----- SUPPLIED DATA -----
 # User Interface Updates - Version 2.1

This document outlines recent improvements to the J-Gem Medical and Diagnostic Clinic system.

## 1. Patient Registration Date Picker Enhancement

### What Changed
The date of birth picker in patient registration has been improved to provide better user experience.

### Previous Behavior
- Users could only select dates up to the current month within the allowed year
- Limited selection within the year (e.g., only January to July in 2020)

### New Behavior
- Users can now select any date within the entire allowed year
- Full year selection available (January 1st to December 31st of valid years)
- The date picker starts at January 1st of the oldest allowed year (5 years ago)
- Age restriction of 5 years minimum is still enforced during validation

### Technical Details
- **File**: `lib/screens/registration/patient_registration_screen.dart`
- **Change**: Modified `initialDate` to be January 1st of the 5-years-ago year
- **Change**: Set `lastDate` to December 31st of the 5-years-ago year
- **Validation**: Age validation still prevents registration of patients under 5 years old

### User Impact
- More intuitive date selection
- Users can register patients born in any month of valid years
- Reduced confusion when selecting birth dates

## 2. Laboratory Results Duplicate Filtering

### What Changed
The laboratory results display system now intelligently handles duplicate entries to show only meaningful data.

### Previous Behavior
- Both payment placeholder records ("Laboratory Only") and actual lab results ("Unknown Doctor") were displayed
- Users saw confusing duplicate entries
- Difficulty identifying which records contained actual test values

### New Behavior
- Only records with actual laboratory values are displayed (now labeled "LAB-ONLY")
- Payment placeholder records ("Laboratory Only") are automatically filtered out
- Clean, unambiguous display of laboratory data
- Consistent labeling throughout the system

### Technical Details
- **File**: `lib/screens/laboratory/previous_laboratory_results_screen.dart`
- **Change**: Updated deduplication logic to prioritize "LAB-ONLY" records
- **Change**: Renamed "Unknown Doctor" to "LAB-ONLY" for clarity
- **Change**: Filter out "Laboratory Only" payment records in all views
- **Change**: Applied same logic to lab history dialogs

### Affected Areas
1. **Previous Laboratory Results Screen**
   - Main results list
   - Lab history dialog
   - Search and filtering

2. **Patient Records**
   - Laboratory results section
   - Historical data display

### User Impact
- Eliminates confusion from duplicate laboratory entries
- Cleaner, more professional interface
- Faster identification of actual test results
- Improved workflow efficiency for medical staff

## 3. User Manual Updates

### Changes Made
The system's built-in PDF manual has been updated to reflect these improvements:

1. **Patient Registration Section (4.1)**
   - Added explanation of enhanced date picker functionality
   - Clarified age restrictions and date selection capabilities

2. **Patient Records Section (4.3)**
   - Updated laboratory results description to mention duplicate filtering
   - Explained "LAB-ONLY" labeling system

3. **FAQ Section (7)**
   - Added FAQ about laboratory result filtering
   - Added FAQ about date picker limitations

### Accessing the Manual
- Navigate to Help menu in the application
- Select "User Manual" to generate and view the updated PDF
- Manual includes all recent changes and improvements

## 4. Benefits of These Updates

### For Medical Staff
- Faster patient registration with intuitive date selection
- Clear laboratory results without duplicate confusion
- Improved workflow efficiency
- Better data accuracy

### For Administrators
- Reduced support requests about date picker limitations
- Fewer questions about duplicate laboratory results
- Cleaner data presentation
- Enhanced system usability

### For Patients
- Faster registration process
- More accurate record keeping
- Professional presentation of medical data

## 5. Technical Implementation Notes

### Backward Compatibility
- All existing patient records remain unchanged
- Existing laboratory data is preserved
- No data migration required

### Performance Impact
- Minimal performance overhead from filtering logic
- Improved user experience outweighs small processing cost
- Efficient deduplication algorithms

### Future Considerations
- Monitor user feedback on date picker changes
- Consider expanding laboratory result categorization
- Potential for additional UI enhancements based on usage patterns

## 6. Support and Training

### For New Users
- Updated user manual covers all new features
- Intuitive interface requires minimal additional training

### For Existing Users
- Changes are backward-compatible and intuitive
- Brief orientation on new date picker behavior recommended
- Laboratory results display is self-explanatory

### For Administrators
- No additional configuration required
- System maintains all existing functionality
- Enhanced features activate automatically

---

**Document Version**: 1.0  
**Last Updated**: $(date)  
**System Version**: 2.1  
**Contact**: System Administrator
-----
----- SUPPLIED DATA -----
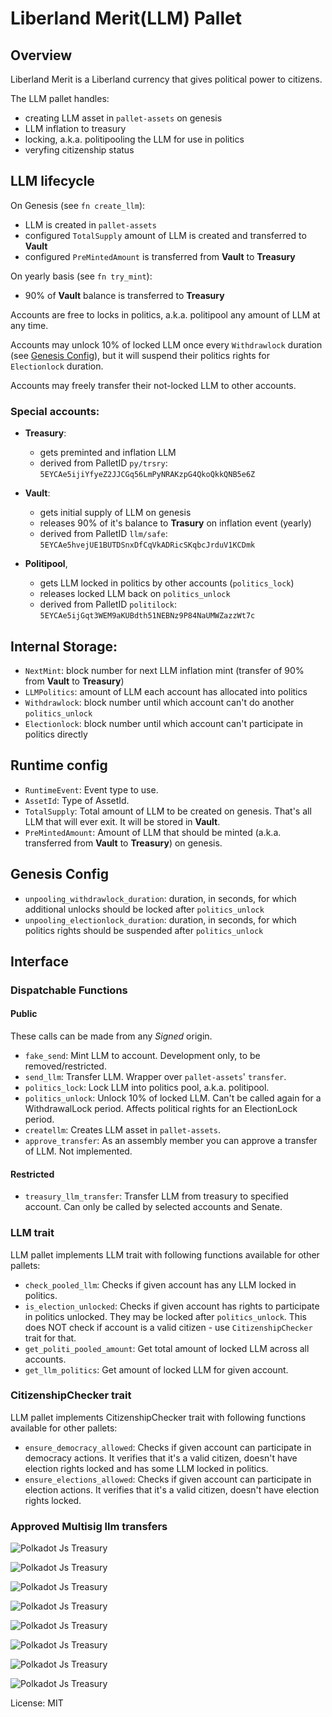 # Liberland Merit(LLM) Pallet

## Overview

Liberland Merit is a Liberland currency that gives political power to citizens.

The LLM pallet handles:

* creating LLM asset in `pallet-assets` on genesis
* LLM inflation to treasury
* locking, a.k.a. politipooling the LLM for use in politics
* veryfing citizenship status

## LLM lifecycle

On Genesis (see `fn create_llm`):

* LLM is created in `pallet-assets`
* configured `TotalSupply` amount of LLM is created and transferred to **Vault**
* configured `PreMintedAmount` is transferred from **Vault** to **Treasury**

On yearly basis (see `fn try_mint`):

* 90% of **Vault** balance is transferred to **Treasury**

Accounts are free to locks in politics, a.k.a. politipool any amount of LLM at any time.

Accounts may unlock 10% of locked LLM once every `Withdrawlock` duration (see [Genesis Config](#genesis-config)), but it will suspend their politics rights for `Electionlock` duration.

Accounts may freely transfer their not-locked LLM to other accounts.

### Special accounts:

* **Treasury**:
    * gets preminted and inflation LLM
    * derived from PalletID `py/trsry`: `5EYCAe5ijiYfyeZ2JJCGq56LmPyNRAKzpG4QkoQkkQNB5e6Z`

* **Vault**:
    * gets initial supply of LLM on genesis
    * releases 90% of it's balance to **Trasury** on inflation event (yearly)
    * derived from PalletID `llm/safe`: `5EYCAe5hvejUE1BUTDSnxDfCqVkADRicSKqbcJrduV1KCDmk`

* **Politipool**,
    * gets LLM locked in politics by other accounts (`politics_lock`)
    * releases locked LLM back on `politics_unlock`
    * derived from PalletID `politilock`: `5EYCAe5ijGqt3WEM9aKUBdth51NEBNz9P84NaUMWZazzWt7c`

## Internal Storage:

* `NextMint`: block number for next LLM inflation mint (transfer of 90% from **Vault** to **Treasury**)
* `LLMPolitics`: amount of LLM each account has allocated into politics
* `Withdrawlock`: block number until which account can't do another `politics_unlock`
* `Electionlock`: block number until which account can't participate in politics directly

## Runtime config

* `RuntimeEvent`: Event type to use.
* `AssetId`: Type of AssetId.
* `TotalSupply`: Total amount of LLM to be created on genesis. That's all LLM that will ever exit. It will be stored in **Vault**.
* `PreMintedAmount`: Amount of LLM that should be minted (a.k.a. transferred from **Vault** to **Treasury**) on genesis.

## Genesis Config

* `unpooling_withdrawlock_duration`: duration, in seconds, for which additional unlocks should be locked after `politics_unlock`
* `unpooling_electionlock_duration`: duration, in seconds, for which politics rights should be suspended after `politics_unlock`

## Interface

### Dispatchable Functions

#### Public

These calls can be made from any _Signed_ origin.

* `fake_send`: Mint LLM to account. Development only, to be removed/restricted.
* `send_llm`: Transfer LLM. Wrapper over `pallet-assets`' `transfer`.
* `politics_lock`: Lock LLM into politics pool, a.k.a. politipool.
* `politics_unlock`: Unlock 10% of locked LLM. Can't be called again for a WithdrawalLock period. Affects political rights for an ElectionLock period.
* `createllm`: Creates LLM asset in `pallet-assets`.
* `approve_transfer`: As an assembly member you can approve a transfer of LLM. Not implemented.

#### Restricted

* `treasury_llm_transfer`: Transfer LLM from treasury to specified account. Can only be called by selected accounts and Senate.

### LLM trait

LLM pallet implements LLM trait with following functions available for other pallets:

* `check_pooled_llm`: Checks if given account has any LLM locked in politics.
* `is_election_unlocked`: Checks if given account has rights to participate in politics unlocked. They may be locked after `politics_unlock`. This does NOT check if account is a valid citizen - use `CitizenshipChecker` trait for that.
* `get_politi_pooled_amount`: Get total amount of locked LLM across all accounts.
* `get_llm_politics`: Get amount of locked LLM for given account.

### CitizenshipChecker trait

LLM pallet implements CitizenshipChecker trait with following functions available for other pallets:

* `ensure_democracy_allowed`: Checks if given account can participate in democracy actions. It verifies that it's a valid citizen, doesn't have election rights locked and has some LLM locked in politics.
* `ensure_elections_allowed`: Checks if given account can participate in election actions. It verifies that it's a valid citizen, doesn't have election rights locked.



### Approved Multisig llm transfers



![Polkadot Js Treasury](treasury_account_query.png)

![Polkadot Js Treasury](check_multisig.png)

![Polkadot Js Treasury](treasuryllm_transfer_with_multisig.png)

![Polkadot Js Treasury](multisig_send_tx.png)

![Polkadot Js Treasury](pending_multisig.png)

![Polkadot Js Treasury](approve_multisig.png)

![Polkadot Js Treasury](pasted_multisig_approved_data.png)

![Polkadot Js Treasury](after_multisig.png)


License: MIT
-----
----- SUPPLIED DATA -----
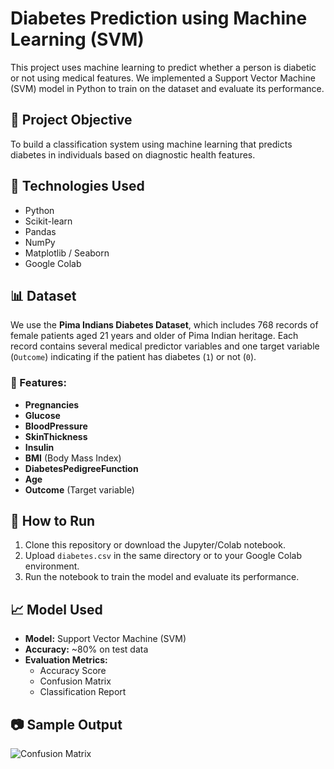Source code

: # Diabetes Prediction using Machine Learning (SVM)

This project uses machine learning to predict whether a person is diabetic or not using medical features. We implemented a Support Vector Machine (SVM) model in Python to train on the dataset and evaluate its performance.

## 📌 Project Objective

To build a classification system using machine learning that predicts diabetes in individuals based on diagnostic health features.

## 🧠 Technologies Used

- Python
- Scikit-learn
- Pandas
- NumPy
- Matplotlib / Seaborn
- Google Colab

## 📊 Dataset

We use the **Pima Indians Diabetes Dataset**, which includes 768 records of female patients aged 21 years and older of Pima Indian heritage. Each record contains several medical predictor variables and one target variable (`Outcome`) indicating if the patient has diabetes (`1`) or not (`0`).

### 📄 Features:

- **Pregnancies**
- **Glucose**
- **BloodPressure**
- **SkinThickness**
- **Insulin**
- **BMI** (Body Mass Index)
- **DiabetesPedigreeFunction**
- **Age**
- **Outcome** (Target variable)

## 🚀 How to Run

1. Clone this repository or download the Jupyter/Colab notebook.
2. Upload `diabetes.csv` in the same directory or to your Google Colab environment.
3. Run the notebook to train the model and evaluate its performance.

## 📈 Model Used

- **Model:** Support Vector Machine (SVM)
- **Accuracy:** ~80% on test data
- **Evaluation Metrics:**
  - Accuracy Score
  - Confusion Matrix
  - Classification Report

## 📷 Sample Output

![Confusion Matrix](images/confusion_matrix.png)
-----
→ PROBLEM TO WORK ON
Retype, in the same exact form, the lines of the material above from the line holding "# User Interface Updates - Version 2.1" through the line holding "- Reduced confusion".

→ ANSWER TO THIS PROBLEM
 # User Interface Updates - Version 2.1

This document outlines recent improvements to the J-Gem Medical and Diagnostic Clinic system.

## 1. Patient Registration Date Picker Enhancement

### What Changed
The date of birth picker in patient registration has been improved to provide better user experience.

### Previous Behavior
- Users could only select dates up to the current month within the allowed year
- Limited selection within the year (e.g., only January to July in 2020)

### New Behavior
- Users can now select any date within the entire allowed year
- Full year selection available (January 1st to December 31st of valid years)
- The date picker starts at January 1st of the oldest allowed year (5 years ago)
- Age restriction of 5 years minimum is still enforced during validation

### Technical Details
- **File**: `lib/screens/registration/patient_registration_screen.dart`
- **Change**: Modified `initialDate` to be January 1st of the 5-years-ago year
- **Change**: Set `lastDate` to December 31st of the 5-years-ago year
- **Validation**: Age validation still prevents registration of patients under 5 years old

### User Impact
- More intuitive date selection
- Users can register patients born in any month of valid years
- Reduced confusion when selecting birth dates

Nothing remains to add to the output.